### TASK BRIEF
Please copy all of the entries exactly, but drop every picture.

### SOURCE MATERIAL
►

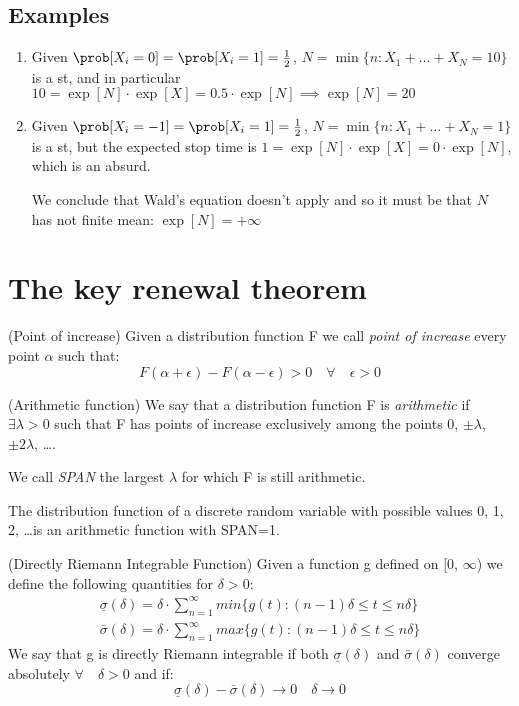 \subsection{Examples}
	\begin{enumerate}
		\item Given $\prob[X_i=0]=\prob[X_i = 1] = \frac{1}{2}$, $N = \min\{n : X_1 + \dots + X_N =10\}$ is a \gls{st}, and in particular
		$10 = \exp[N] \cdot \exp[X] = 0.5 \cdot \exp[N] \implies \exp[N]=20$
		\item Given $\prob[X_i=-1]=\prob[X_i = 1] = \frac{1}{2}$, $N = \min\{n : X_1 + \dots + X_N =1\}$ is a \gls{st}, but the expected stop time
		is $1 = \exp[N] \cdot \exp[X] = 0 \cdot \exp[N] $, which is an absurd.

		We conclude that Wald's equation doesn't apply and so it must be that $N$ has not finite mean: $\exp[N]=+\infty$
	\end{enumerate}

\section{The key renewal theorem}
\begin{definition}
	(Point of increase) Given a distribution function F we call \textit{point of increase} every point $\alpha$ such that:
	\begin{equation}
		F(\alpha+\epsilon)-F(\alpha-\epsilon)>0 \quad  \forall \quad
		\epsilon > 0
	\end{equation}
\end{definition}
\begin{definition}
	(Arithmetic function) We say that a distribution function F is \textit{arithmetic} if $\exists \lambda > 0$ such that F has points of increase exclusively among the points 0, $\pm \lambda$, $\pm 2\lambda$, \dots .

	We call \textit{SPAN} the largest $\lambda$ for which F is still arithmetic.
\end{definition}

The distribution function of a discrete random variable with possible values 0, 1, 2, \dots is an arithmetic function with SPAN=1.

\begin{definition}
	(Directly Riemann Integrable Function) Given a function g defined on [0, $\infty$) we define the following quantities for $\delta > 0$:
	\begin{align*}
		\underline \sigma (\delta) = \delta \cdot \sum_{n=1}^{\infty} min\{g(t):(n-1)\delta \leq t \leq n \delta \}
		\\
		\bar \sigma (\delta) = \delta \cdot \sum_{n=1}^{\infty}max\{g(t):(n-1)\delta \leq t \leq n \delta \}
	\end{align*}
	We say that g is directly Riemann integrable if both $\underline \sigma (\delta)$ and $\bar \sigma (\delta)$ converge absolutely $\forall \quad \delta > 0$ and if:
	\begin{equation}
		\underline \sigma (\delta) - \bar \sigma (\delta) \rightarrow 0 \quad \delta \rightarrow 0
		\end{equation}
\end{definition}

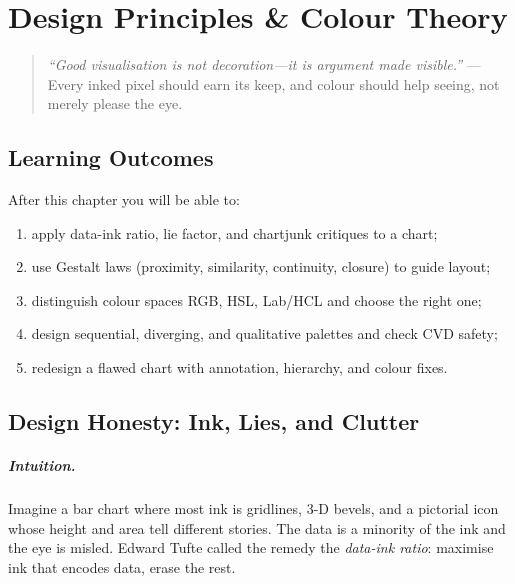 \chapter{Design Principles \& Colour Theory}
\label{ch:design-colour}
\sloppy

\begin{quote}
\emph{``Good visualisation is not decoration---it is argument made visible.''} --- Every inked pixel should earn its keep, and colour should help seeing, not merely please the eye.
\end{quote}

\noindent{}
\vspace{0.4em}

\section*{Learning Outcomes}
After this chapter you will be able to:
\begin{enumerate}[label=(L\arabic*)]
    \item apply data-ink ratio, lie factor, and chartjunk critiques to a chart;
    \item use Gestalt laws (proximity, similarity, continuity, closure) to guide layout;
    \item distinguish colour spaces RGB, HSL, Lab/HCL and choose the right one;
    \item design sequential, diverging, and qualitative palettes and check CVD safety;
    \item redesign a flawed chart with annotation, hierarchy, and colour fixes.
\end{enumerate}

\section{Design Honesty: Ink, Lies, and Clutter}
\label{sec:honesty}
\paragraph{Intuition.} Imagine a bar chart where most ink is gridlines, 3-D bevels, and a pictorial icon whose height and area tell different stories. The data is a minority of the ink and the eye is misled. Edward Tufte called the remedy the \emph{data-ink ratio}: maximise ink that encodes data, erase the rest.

◄

### RESPONSE
 \subsection{Examples}
	\begin{enumerate}
		\item Given $\prob[X_i=0]=\prob[X_i = 1] = \frac{1}{2}$, $N = \min\{n : X_1 + \dots + X_N =10\}$ is a \gls{st}, and in particular
		$10 = \exp[N] \cdot \exp[X] = 0.5 \cdot \exp[N] \implies \exp[N]=20$
		\item Given $\prob[X_i=-1]=\prob[X_i = 1] = \frac{1}{2}$, $N = \min\{n : X_1 + \dots + X_N =1\}$ is a \gls{st}, but the expected stop time
		is $1 = \exp[N] \cdot \exp[X] = 0 \cdot \exp[N] $, which is an absurd.

		We conclude that Wald's equation doesn't apply and so it must be that $N$ has not finite mean: $\exp[N]=+\infty$
	\end{enumerate}

\section{The key renewal theorem}
\begin{definition}
	(Point of increase) Given a distribution function F we call \textit{point of increase} every point $\alpha$ such that:
	\begin{equation}
		F(\alpha+\epsilon)-F(\alpha-\epsilon)>0 \quad  \forall \quad
		\epsilon > 0
	\end{equation}
\end{definition}
\begin{definition}
	(Arithmetic function) We say that a distribution function F is \textit{arithmetic} if $\exists \lambda > 0$ such that F has points of increase exclusively among the points 0, $\pm \lambda$, $\pm 2\lambda$, \dots .

	We call \textit{SPAN} the largest $\lambda$ for which F is still arithmetic.
\end{definition}

The distribution function of a discrete random variable with possible values 0, 1, 2, \dots is an arithmetic function with SPAN=1.

\begin{definition}
	(Directly Riemann Integrable Function) Given a function g defined on [0, $\infty$) we define the following quantities for $\delta > 0$:
	\begin{align*}
		\underline \sigma (\delta) = \delta \cdot \sum_{n=1}^{\infty} min\{g(t):(n-1)\delta \leq t \leq n \delta \}
		\\
		\bar \sigma (\delta) = \delta \cdot \sum_{n=1}^{\infty}max\{g(t):(n-1)\delta \leq t \leq n \delta \}
	\end{align*}
	We say that g is directly Riemann integrable if both $\underline \sigma (\delta)$ and $\bar \sigma (\delta)$ converge absolutely $\forall \quad \delta > 0$ and if:
	\begin{equation}
		\underline \sigma (\delta) - \bar \sigma (\delta) \rightarrow 0 \quad \delta \rightarrow 0
		\end{equation}
\end{definition}

 \chapter{Design Principles \& Colour Theory}
\label{ch:design-colour}
\sloppy

\begin{quote}
\emph{``Good visualisation is not decoration---it is argument made visible.''} --- Every inked pixel should earn its keep, and colour should help seeing, not merely please the eye.
\end{quote}

\noindent{}
\vspace{0.4em}

\section*{Learning Outcomes}
After this chapter you will be able to:
\begin{enumerate}[label=(L\arabic*)]
    \item apply data-ink ratio, lie factor, and chartjunk critiques to a chart;
    \item use Gestalt laws (proximity, similarity, continuity, closure) to guide layout;
    \item distinguish colour spaces RGB, HSL, Lab/HCL and choose the right one;
    \item design sequential, diverging, and qualitative palettes and check CVD safety;
    \item redesign a flawed chart with annotation, hierarchy, and colour fixes.
\end{enumerate}

\section{Design Honesty: Ink, Lies, and Clutter}
\label{sec:honesty}
\paragraph{Intuition.} Imagine a bar chart where most ink is gridlines, 3-D bevels, and a pictorial icon whose height and area tell different stories. The data is a minority of the ink and the eye is misled. Edward Tufte called the remedy the \emph{data-ink ratio}: maximise ink that encodes data, erase the rest.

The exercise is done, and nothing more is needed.